Scarlett Johansson is in talks to star in the latest film in the Jurassic World franchise as it gears up for a 2025 release date.
Two years after the final film in the critically acclaimed dinosaur franchise – Jurassic World: Dominion – was savaged by critics and intended to bring down the curtain on the franchise, Universal Pictures is developing a new film with David Koepp, 60, writing the new screenplay . and Gareth Edwards, 48, directs.
Oscar nominee Johansson, 39, is tipped to lead the film’s coverage THRmarking her return to franchises after starring as Black Widow in Marvel films.
Universal is said to be “moving fast” with the film, which has a release date of July 2, 2025.
Koepp adapted the original 1993 film Jurassic Park and its 1997 sequel The Lost World: Jurassic Park from Michael Crichton’s best-selling novels.

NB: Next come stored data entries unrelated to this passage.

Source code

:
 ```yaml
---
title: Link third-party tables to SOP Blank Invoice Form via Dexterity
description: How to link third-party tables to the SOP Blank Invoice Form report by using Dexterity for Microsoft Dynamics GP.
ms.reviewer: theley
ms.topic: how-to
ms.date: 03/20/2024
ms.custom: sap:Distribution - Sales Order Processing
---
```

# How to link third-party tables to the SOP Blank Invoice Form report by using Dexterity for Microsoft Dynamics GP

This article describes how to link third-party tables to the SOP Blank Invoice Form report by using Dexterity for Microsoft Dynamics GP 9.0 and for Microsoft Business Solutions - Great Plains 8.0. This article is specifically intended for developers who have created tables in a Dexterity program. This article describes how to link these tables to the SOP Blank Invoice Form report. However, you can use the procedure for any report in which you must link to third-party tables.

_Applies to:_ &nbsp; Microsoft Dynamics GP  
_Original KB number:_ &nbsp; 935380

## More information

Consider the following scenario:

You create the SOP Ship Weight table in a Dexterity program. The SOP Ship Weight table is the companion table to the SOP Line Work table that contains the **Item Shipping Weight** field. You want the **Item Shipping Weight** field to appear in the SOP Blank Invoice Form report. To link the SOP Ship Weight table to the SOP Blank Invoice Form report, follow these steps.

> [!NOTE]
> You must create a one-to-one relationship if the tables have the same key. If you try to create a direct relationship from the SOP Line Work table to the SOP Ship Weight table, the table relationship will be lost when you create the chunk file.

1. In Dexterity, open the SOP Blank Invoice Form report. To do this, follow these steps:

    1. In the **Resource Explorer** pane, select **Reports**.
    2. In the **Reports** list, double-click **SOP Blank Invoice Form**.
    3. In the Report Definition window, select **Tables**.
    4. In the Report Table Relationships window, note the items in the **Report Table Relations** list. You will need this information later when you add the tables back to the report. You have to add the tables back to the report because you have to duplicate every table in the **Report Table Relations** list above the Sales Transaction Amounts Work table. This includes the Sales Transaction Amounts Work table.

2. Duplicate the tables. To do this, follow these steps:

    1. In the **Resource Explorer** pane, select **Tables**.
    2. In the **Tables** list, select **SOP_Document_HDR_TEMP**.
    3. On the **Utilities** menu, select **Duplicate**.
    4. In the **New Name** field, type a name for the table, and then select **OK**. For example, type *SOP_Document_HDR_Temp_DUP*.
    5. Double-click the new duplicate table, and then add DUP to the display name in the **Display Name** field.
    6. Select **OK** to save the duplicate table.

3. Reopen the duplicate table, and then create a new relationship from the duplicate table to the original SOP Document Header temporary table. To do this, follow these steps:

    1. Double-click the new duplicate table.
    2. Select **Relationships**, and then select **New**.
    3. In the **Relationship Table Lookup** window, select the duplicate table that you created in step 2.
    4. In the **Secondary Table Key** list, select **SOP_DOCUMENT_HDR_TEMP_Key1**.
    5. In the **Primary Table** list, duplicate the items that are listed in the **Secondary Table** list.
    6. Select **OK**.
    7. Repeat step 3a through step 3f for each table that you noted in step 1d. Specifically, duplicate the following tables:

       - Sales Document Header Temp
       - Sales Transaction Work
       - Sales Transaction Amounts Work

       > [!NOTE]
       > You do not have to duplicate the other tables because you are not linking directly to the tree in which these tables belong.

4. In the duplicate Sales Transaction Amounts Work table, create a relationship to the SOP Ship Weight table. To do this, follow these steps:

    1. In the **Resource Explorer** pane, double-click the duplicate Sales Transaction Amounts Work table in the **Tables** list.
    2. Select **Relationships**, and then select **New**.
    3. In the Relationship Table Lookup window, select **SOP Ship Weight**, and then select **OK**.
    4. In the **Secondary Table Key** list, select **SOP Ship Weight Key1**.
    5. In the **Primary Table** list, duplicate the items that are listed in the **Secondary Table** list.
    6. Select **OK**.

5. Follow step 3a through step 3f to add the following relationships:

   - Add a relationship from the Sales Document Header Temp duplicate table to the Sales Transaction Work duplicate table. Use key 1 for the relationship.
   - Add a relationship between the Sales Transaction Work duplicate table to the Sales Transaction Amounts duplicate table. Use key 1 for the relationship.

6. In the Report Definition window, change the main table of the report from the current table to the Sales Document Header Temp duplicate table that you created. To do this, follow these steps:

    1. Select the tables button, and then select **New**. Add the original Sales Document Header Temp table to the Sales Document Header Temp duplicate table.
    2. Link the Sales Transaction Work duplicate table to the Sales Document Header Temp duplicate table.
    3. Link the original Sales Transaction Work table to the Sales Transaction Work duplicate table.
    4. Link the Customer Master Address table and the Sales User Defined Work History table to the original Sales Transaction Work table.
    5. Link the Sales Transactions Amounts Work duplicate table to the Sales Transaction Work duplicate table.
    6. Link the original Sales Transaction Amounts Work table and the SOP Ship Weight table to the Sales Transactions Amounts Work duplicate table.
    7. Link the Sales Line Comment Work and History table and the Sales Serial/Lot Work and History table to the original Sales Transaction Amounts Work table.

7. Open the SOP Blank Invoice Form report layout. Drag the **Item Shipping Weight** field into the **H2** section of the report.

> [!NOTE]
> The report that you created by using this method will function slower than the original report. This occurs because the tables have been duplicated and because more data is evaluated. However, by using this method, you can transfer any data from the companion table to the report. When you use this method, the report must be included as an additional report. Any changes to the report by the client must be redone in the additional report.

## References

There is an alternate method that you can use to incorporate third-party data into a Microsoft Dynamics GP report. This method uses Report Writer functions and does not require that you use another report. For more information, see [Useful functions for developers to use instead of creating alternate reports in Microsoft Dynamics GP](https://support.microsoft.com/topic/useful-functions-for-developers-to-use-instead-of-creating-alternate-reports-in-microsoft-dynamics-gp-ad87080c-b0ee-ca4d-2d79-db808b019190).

Scarlett Johansson is in talks to star in the latest film in the Jurassic World franchise as it gears up for a 2025 release date
The original Jurassic Park films starred Sam Neill, Laura Dern and Jeff Goldblum, while the Jurassic World trilogy starred Chris Pratt (pictured) and Bryce Dallas Howard.
However, he did not return for 2001’s Jurassic Park III or the new franchise films Jurassic World (2015), Fallen Kingdom (2018) and Dominion (2022).
The Hollywood Reporter reveals that the film’s script is in “likeable shape” and the studio speculates that it could have a 2025 release date.
Jurassic World trilogy producer Frank Marshall will once again produce alongside Patrick Crowley.
Jurassic Park and The Lost World director Steven Spielberg will executive produce through his Amblin Entertainment banner.
Sources tell the publication that the film will launch a “new Jurassic era” with a new storyline.
The original Jurassic Park films starred Sam Neill, Laura Dern and Jeff Goldblum, while the Jurassic World trilogy starred Chris Pratt and Bryce Dallas Howard.
Film critics were outraged by Dominion, saying it was too packed with characters and action scenes that it forgot the dinosaurs that made it a hit.
Dominion followed the events of the past thirty years, with dinosaurs now roaming freely around the world while a biotechnology company unleashes genetically modified locusts that destroy the planet’s crops.
A new Jurassic World movie is in the works from Jurassic Park screenwriter David Koepp (pictured Sam Neill and Ariana Richards in 1993’s Jurassic Park)
Two years after the final film in the critically acclaimed dinosaur franchise – Jurassic World: Dominion – was savaged by critics and intended to bring down the curtain on the franchise, Universal Pictures is developing a new film with Koepp, 60, writing the new screenplay.
Koepp adapted the original 1993 film Jurassic Park and the 1997 sequel The Lost World: Jurassic Park from Michael Crichton’s best-selling novels (pictured last week)
It brought the original stars of Spielberg’s original Jurassic Park film – Dern, Neill and Goldblum – to investigate the dying plants, while newer stars Pratt and Dallas Howard travel the world to save 14-year-old Maisie Lockwood – a genetic clone of a scientist whose DNA was altered to eliminate cancer.
Of course, at some point in the film, all the stars come together to fight against biotech giant BioSyn, led by Elon Musk/Jeff Bezos as Dr. Lewis Dodgson, who promised to keep the world’s dinosaurs safe in his billion-dollar camp.
“It’s not so much a movie as an extinction-level event for the franchise,” writes David Fear Rolling stone‘one in which the last vestiges of good will and investment in this particular intellectual property are extinguished, like so many unfortunate Stegosauruses.’
As Justin Chang writes for the Los Angeles Times: ‘You’ll spend much of the film’s 147-minute running time watching seven or eight co-main characters run around another mad scientist’s dinosaur farm, where bioethical boundaries are once again crossed and safety measures are once again doomed. fail.’
Stephanie Zacharek has also written about it Time magazine how “there’s so much plot, so many characters, so much damn Chris Pratt, that the dinosaurs ultimately take a backseat” and are “the desperate underdogs of their own movie,” as Johnny Oleksinski writes for the New York Post that the ‘terrible film is longer than the Cretaceous.’
Jurassic Park was Hollywood’s highest-grossing film upon its release in 1993. The film ran for nearly 500 days in theaters and grossed a total of $912 million worldwide.
Ultimately, he writes, “The sound you hear in the theater during Dominion is not the shocked gasp of the original, classic Jurassic Park – it’s a mocking giggle,” while Zacharek described the sound as “millions of disgruntled, long-dead dinosaurs roll into their fossilized graves.”
Jurassic Park was Hollywood’s highest-grossing film upon its release in 1993
The film ran for nearly 500 days in theaters and grossed a total of $912 million worldwide, captivating audiences around the world and launching the modern blockbuster franchise.